Behind The Bars
Huron County Museum And Historic Gaol
The Huron Historic Gaol is a unique octagonal building that served as the County Gaol from its opening in 1841 until its closure in 1972. At the time of construction, it was viewed as a model of humanitarian prison design. Originally the building served as Gaol for the United Counties of Huron, Bruce & Perth, but eventually each county separated and the building served only the County of Huron for the majority of its history. Today, the Huron Historic Gaol is a popular National Historic Site welcoming thousands of visitors each year.
Step up to the imposing front entrance of the Huron Historic Gaol and look into the gloom. Your eyes will slowly become accustomed to the low light as you walk along the stone walled corridor. It is 2018 and you are just a visitor here, however, your heart may still skip a beat, your knees may tremble and a lump may swell in your throat if you think of the others whose footsteps you are following in – some would be walking to the gallows while many others were approaching sanctuary.
In the absence of a House of Refuge in Huron County prior to the turn of the century, the Gaol became a de facto poorhouse, hospital, a home for unwed mothers and a long-term care facility. In the nineteenth-century, the Gaol staff consisted of the Gaoler, Matron, Turnkey, Gaol Surgeon, and any servants or family members who lived on site. These individuals provided front line care to the old and sick in addition to their duties of managing the Gaol and guarding actual criminals.
Inmates were usually separated by age, gender, and severity of crime. The design of the separate cell blocks and courtyards was intended to keep men, women, children and serious offenders segregated. There were 12 cells and four holding cells in the Gaol, but the prisoner population would occasionally spike to over 20
The youngest inmates that were charged with a crime were both seven years old. The first, Thomas McGinn, was charged in 1888 for larceny. He was discharged five days later and was sentenced to five years in a reformatory. The second, John Scott, was charged in 1900 for truancy; he was discharged the next day. During its operation hundreds of children were arrested and spent time in the Gaol. Their crimes ranged from arson and theft to drunkenness and vagrancy. Thefts made up over half of all youth charges between 1841 and 1911.
During that same time period, women made up nine per cent of the Gaol’s population.
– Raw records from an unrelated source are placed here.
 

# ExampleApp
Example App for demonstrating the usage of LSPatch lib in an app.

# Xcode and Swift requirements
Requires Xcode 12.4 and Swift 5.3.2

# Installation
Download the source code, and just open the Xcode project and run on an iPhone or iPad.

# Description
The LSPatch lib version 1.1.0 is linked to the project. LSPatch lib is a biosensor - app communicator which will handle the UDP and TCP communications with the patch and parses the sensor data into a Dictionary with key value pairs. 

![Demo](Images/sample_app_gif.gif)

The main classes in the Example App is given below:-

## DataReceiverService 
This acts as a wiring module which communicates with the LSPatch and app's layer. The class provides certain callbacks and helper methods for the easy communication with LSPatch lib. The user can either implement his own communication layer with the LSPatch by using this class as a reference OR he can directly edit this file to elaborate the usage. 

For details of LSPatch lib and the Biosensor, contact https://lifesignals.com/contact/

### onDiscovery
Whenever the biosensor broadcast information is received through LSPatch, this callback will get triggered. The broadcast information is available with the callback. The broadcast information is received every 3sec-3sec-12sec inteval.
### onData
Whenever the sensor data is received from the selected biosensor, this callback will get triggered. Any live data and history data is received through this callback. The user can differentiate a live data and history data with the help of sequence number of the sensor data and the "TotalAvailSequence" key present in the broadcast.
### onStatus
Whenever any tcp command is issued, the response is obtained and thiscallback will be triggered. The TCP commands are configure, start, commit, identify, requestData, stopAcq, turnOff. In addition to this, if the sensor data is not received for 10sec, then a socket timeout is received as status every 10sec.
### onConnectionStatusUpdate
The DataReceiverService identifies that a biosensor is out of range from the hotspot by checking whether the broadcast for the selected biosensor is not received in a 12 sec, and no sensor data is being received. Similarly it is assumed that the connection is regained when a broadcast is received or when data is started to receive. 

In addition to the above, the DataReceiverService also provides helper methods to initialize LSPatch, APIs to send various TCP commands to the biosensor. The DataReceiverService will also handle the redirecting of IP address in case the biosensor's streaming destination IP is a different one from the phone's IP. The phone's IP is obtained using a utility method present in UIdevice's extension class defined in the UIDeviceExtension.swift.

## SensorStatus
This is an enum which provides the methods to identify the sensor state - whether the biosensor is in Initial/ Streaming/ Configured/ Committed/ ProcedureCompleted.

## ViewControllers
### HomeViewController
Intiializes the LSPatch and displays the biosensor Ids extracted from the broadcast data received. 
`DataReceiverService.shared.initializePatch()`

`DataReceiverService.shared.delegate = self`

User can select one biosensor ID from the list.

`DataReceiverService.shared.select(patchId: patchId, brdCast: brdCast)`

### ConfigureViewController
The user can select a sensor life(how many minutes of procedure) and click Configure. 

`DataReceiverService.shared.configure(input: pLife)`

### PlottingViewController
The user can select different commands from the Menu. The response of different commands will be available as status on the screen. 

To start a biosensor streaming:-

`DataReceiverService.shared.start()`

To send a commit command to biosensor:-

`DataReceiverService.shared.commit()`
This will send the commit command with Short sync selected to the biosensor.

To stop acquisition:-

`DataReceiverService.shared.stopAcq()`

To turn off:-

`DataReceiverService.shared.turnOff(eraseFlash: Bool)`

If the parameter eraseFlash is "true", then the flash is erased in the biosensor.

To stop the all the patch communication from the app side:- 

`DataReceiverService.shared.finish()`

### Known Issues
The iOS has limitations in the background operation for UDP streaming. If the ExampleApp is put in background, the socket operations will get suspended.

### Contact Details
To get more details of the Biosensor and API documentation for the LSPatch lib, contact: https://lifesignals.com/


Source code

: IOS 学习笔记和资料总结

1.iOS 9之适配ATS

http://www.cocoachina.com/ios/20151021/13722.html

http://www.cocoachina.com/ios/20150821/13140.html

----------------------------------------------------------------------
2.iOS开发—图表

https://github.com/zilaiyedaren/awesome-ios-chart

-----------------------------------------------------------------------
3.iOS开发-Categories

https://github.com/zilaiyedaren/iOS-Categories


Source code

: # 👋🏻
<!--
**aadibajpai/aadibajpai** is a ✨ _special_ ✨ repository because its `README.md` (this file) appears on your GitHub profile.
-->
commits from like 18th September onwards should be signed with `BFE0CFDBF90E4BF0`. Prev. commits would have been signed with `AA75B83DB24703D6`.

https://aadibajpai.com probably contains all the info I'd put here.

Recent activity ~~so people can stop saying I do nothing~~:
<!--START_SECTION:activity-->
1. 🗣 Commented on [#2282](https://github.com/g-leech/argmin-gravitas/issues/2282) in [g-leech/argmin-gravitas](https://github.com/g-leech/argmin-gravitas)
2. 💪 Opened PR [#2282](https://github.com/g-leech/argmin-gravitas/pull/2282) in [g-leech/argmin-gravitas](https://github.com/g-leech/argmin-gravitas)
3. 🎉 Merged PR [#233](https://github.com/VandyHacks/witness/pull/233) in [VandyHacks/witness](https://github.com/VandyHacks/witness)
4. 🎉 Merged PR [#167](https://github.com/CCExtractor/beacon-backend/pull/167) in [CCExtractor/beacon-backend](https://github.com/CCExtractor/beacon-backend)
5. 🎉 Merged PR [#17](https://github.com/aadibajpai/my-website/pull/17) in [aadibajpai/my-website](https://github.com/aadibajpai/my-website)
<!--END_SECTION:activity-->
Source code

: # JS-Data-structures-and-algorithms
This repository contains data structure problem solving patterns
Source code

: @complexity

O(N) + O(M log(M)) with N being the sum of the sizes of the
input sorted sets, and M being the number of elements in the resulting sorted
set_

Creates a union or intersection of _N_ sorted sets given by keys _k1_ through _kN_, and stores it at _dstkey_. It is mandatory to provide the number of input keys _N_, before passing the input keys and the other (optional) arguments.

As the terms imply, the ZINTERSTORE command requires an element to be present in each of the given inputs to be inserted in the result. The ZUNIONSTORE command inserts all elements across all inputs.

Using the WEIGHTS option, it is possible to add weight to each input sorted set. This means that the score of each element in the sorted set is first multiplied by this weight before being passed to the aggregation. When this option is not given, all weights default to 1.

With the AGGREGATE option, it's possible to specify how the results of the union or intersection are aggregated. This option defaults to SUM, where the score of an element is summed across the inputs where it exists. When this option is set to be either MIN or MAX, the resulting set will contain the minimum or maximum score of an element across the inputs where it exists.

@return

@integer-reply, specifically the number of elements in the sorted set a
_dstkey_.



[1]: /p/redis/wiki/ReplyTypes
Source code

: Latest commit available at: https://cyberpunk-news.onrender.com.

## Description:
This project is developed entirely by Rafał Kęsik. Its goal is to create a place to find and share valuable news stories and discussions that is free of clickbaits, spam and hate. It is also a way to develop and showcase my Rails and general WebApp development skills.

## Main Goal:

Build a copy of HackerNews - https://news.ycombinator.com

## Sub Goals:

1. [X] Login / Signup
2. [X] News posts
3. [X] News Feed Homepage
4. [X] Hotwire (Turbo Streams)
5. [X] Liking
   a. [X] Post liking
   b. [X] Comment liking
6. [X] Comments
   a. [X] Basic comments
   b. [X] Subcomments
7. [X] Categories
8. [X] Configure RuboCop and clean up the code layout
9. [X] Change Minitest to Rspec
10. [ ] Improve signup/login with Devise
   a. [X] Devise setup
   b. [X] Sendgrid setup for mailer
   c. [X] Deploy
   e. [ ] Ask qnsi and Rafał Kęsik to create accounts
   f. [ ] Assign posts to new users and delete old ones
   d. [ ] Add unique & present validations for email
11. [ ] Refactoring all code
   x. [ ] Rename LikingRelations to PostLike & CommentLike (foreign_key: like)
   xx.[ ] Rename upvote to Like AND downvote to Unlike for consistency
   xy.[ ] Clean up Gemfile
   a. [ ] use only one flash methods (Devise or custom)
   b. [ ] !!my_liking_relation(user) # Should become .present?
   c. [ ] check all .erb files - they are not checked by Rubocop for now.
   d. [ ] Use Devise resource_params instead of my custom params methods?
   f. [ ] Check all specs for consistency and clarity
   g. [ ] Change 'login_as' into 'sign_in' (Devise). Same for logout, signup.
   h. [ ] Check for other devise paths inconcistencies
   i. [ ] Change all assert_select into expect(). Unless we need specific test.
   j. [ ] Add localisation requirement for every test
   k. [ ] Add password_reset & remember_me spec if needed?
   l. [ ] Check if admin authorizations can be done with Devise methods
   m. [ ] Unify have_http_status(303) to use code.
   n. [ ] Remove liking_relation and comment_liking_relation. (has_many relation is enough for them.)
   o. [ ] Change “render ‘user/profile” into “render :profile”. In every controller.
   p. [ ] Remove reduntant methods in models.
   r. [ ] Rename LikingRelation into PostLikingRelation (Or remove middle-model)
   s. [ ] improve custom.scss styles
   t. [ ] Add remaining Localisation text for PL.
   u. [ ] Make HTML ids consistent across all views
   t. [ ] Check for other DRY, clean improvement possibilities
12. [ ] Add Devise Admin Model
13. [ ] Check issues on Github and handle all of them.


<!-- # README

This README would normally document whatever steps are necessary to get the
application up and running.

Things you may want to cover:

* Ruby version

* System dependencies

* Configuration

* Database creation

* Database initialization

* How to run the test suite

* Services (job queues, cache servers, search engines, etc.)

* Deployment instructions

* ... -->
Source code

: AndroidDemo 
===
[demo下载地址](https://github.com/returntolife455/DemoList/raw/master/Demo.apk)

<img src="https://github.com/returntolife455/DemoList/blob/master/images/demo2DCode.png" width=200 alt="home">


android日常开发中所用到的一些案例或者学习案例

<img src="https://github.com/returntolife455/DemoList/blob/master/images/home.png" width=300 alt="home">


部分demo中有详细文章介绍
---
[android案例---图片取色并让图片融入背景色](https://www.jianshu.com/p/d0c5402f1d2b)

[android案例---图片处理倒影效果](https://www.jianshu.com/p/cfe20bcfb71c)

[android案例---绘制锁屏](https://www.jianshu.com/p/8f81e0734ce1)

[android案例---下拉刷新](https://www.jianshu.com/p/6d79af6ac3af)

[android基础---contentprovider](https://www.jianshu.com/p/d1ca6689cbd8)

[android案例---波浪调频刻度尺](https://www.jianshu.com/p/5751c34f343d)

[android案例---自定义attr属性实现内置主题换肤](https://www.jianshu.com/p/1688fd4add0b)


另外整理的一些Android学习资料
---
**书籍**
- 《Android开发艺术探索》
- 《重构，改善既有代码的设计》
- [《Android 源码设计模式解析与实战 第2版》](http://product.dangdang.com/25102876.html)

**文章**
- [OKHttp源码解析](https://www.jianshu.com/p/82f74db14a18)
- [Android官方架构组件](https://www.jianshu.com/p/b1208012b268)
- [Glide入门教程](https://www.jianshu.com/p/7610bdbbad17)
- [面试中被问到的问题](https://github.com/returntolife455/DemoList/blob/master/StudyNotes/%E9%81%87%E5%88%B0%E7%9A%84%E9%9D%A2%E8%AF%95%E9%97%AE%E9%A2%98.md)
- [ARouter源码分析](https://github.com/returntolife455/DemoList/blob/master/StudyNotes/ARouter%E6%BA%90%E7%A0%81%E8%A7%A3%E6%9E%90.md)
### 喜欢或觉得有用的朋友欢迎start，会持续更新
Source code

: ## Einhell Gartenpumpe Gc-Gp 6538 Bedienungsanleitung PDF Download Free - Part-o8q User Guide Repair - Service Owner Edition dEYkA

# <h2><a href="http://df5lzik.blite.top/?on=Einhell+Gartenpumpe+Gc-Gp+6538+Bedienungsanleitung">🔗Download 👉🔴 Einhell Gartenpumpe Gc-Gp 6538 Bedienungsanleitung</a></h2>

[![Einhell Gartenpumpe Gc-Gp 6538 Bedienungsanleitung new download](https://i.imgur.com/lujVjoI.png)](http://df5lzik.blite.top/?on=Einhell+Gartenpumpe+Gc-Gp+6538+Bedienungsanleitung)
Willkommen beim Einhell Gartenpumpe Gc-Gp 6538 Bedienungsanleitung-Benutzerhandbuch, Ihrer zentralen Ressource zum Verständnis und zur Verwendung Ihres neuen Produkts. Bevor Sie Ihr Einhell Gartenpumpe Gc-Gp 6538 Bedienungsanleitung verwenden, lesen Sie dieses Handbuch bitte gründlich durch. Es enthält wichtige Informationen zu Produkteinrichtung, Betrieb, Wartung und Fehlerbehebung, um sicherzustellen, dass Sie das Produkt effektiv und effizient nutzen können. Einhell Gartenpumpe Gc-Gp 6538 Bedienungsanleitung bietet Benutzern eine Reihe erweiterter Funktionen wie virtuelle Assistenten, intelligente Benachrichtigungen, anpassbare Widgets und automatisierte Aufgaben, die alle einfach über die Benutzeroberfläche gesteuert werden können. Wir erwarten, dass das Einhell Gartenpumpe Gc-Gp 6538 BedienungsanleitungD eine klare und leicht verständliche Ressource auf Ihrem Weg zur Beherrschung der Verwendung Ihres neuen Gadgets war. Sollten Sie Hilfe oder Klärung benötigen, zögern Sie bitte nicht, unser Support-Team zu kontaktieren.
Some of the crimes committed by women included public drunkenness, prostitution, vagrancy, theft, infanticide and murder.
In the mid-nineteenth century, the mentally ill, the destitute and those charged with drunkenness accounted for almost 60 per cent of those sheltered in the Huron Gaol. Murder only accounted for one per cent. Theft, larceny and assault rounded out the majority of the inmates’ crimes in that era. Some of the other charges prisoners faced included: using profane language, truancy, milking a cow, refusing to support wife and family and attracting the affections of another man’s wife.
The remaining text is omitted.